**Instructions for the task:**
Please go line by line and repeat the data below exactly, with no images.

**Data to use:**
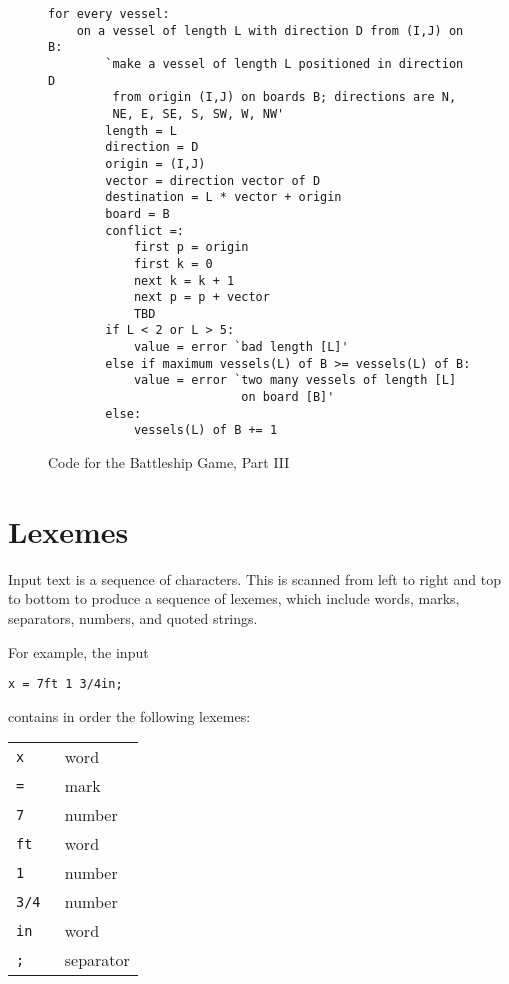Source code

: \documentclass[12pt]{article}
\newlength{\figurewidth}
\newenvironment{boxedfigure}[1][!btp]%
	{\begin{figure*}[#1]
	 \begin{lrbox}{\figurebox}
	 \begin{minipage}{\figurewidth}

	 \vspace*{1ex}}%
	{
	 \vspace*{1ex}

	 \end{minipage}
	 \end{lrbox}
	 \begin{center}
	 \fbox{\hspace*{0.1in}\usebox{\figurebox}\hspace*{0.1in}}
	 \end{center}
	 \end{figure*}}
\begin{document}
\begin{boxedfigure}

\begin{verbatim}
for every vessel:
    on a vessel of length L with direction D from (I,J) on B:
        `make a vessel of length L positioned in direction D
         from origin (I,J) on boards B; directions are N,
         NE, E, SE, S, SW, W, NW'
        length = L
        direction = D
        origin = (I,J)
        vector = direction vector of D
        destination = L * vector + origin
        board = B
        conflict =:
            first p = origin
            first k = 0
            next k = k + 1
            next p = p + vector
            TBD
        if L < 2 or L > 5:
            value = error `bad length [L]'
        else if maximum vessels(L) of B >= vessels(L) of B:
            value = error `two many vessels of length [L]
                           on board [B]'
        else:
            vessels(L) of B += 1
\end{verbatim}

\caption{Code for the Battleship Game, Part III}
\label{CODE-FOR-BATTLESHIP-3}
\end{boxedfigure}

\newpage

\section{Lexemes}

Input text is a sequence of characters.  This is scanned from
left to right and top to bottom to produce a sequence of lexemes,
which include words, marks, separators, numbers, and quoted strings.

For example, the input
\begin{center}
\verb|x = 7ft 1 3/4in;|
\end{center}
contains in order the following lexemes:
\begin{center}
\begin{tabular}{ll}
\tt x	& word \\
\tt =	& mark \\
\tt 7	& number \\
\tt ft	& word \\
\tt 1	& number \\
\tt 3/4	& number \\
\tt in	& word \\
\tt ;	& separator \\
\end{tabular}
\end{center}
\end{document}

**Solution for this exercise:**
Source code

: \documentclass[12pt]{article}
\newlength{\figurewidth}
\newenvironment{boxedfigure}[1][!btp]%
	{\begin{figure*}[#1]
	 \begin{lrbox}{\figurebox}
	 \begin{minipage}{\figurewidth}

	 \vspace*{1ex}}%
	{
	 \vspace*{1ex}

	 \end{minipage}
	 \end{lrbox}
	 \begin{center}
	 \fbox{\hspace*{0.1in}\usebox{\figurebox}\hspace*{0.1in}}
	 \end{center}
	 \end{figure*}}
\begin{document}
\begin{boxedfigure}

\begin{verbatim}
for every vessel:
    on a vessel of length L with direction D from (I,J) on B:
        `make a vessel of length L positioned in direction D
         from origin (I,J) on boards B; directions are N,
         NE, E, SE, S, SW, W, NW'
        length = L
        direction = D
        origin = (I,J)
        vector = direction vector of D
        destination = L * vector + origin
        board = B
        conflict =:
            first p = origin
            first k = 0
            next k = k + 1
            next p = p + vector
            TBD
        if L < 2 or L > 5:
            value = error `bad length [L]'
        else if maximum vessels(L) of B >= vessels(L) of B:
            value = error `two many vessels of length [L]
                           on board [B]'
        else:
            vessels(L) of B += 1
\end{verbatim}

\caption{Code for the Battleship Game, Part III}
\label{CODE-FOR-BATTLESHIP-3}
\end{boxedfigure}

\newpage

\section{Lexemes}

Input text is a sequence of characters.  This is scanned from
left to right and top to bottom to produce a sequence of lexemes,
which include words, marks, separators, numbers, and quoted strings.

For example, the input
\begin{center}
\verb|x = 7ft 1 3/4in;|
\end{center}
contains in order the following lexemes:
\begin{center}
\begin{tabular}{ll}
\tt x	& word \\
\tt =	& mark \\
\tt 7	& number \\
\tt ft	& word \\
\tt 1	& number \\
\tt 3/4	& number \\
\tt in	& word \\
\tt ;	& separator \\
\end{tabular}
\end{center}
\end{document}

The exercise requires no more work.